**Requirement**
The first line of the entries through the line bearing "### Call Things What They Are": copy these lines exactly and return nothing else.

**Dataset items**
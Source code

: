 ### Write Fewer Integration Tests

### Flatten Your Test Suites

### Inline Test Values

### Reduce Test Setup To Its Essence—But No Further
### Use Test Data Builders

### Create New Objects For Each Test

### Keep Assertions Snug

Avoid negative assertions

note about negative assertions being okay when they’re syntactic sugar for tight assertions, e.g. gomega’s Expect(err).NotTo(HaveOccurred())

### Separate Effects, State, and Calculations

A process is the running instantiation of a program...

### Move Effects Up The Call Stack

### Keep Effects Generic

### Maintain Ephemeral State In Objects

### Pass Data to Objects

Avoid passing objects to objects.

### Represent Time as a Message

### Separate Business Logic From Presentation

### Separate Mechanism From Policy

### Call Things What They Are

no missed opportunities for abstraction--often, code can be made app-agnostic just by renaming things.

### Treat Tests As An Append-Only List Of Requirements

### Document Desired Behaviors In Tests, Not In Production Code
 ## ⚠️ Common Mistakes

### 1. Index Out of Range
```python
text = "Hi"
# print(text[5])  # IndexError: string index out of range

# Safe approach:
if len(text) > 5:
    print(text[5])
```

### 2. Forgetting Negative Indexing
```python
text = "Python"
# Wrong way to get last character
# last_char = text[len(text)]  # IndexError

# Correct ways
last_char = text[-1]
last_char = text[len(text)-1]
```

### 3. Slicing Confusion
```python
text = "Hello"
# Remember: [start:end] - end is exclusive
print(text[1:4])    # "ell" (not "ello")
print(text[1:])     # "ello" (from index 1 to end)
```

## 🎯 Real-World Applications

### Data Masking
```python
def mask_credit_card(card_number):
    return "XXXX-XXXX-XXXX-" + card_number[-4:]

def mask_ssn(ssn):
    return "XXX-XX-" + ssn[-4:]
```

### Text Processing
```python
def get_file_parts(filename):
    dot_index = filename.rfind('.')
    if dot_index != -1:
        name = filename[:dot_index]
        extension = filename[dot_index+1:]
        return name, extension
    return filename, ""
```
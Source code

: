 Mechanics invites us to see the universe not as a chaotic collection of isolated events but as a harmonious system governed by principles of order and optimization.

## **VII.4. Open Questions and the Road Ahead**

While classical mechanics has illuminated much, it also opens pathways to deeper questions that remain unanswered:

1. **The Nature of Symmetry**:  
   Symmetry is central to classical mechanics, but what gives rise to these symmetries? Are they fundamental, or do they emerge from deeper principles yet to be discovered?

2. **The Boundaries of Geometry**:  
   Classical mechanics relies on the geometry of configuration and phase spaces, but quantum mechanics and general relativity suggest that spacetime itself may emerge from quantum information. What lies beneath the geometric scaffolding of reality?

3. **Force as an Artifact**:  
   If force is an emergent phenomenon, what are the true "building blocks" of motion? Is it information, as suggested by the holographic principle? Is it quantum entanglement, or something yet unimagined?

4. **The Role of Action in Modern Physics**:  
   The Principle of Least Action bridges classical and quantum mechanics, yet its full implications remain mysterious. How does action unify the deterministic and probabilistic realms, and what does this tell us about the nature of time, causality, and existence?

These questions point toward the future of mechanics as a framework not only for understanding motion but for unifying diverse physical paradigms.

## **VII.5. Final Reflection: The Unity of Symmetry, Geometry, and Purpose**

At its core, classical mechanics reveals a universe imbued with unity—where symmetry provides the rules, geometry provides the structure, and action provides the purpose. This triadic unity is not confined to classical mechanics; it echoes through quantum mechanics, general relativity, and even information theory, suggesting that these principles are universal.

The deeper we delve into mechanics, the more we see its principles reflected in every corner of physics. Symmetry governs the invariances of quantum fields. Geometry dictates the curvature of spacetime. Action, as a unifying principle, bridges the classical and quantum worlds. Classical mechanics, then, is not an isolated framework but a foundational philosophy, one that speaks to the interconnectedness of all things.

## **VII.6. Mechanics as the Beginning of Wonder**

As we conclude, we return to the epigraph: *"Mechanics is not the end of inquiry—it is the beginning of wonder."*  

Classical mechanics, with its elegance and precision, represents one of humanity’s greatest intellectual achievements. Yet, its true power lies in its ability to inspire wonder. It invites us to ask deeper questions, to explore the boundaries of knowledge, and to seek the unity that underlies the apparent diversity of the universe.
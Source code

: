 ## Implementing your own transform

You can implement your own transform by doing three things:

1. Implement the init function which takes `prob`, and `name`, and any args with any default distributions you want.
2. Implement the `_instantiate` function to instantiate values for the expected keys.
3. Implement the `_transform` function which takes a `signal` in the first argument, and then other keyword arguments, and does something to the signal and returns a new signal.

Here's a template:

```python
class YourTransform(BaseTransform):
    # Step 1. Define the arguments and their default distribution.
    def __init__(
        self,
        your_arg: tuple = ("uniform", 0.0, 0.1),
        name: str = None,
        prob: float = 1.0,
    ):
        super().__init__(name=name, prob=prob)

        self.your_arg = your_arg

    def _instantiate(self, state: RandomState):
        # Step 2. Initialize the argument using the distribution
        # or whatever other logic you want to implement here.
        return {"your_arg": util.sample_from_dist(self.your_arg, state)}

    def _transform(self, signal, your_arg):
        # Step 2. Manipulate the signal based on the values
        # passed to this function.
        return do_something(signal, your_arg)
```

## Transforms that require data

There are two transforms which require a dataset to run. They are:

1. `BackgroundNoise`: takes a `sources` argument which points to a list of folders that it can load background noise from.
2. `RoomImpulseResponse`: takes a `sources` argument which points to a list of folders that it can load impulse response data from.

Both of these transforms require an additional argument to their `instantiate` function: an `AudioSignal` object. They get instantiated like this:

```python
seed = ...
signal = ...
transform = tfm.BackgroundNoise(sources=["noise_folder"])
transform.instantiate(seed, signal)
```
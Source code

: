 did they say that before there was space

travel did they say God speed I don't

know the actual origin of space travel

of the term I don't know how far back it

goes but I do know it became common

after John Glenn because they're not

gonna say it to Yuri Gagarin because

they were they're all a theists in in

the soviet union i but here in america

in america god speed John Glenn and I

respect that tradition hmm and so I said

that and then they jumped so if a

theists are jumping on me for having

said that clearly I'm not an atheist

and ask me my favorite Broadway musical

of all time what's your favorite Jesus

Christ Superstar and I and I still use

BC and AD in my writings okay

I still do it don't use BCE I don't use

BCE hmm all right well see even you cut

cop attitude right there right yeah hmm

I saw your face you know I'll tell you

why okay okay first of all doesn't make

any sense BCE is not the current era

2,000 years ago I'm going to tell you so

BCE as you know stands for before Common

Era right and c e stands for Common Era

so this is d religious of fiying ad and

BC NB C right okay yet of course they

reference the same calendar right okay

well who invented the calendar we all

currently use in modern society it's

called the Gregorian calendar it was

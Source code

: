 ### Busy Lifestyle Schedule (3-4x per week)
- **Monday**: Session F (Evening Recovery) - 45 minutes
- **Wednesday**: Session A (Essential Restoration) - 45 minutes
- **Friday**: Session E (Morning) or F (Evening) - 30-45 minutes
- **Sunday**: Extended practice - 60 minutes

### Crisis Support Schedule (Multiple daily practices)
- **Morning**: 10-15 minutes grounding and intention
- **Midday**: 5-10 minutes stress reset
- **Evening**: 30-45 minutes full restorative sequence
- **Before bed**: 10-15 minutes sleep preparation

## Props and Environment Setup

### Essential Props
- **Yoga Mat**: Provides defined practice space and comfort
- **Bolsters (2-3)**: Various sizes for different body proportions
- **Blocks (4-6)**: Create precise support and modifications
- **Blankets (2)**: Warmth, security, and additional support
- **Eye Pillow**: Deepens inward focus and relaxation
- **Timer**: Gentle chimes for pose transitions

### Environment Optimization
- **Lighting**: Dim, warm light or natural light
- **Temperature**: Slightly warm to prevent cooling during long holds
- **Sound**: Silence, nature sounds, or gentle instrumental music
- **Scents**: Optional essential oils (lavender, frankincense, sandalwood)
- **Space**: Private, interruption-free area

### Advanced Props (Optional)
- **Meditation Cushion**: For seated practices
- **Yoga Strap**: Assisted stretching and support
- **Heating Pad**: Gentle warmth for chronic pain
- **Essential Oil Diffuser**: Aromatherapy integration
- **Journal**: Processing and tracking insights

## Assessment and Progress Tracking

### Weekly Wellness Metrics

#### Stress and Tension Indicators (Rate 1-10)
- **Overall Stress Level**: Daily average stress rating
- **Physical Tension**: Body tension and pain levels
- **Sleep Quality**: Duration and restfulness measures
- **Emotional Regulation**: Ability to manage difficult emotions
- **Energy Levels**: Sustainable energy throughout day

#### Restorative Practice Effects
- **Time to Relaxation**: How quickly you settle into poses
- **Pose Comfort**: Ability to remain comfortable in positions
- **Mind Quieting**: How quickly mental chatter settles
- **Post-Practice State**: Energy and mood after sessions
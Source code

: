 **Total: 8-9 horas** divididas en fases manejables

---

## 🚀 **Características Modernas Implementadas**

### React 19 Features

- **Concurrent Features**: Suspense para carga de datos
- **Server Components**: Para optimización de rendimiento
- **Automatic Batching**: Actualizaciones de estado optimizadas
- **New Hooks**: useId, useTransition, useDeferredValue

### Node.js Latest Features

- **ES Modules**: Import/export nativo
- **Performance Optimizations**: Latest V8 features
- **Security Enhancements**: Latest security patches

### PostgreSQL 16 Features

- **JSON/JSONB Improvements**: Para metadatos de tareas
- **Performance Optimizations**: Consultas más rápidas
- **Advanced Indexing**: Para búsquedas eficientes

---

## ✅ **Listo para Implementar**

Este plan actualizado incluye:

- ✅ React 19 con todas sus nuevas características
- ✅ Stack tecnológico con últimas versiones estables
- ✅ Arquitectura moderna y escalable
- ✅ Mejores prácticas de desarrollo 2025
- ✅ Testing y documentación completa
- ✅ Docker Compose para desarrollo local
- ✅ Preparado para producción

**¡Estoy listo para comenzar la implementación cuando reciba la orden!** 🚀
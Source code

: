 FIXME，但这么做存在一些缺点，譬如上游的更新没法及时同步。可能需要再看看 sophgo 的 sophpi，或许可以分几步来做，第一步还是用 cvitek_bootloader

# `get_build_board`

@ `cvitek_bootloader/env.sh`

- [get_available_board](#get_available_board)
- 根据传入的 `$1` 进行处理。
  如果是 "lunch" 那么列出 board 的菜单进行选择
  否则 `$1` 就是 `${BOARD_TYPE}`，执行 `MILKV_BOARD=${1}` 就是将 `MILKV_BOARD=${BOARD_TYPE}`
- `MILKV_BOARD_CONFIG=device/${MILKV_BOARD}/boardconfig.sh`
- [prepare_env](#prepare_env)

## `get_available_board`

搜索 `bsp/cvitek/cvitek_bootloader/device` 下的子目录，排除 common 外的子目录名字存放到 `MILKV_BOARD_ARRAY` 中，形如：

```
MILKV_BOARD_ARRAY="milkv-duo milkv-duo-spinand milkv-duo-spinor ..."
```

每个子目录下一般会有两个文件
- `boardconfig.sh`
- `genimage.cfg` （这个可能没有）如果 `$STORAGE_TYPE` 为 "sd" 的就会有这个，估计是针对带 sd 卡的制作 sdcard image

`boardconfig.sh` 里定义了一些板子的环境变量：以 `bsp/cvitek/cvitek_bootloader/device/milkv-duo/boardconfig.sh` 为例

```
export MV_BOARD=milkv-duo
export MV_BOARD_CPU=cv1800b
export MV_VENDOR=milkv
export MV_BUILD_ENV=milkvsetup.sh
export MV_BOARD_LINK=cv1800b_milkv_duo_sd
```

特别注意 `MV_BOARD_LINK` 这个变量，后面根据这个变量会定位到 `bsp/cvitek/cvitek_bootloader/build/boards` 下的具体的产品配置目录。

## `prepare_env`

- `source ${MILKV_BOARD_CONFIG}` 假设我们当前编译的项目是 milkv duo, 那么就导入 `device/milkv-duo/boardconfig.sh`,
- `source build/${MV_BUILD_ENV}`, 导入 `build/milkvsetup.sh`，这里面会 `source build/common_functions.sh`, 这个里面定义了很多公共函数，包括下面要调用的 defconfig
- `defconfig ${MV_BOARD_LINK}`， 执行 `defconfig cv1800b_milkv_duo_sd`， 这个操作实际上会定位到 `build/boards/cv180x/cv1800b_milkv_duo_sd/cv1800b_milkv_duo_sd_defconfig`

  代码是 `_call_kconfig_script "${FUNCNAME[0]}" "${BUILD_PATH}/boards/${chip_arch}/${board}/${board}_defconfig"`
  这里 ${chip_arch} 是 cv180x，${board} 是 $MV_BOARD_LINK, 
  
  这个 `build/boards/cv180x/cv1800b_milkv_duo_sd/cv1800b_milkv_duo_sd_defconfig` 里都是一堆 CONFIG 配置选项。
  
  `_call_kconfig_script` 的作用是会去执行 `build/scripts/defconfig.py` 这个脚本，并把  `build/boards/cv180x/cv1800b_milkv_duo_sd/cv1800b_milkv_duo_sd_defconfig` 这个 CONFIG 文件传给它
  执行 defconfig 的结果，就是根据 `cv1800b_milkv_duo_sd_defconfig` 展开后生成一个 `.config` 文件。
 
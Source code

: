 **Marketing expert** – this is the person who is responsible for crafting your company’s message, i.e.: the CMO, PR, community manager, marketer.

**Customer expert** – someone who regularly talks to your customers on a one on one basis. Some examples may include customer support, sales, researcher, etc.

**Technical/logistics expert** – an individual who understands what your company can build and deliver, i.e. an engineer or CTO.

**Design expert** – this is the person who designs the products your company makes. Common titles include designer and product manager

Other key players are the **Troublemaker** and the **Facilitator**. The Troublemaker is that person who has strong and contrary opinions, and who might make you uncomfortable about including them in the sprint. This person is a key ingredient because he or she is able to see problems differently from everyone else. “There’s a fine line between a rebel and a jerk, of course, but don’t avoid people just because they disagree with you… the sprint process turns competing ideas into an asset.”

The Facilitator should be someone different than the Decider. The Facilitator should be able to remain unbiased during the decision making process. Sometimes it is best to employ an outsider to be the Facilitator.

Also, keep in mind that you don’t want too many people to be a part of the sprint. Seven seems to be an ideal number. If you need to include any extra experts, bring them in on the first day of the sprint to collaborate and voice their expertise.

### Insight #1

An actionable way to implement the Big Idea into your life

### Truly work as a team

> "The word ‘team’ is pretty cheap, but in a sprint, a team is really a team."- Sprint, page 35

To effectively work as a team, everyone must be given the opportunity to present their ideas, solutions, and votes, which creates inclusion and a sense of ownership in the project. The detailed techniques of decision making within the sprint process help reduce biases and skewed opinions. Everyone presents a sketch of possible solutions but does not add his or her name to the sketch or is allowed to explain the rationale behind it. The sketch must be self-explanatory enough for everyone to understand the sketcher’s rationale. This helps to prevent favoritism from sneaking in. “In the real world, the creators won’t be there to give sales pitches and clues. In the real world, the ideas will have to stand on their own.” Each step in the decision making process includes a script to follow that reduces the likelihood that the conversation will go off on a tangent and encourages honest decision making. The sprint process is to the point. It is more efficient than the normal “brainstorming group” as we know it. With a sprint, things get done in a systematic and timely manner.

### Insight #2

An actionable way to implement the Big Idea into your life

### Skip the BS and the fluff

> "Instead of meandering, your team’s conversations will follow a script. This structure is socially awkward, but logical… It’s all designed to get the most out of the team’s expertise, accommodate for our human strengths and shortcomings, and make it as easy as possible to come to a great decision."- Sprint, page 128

**Response to this exercise**
Source code

: ### Write Fewer Integration Tests

### Flatten Your Test Suites

### Inline Test Values

### Reduce Test Setup To Its Essence—But No Further
### Use Test Data Builders

### Create New Objects For Each Test

### Keep Assertions Snug

Avoid negative assertions

note about negative assertions being okay when they’re syntactic sugar for tight assertions, e.g. gomega’s Expect(err).NotTo(HaveOccurred())

### Separate Effects, State, and Calculations

A process is the running instantiation of a program...

### Move Effects Up The Call Stack

### Keep Effects Generic

### Maintain Ephemeral State In Objects

### Pass Data to Objects

Avoid passing objects to objects.

### Represent Time as a Message

### Separate Business Logic From Presentation

### Separate Mechanism From Policy

### Call Things What They Are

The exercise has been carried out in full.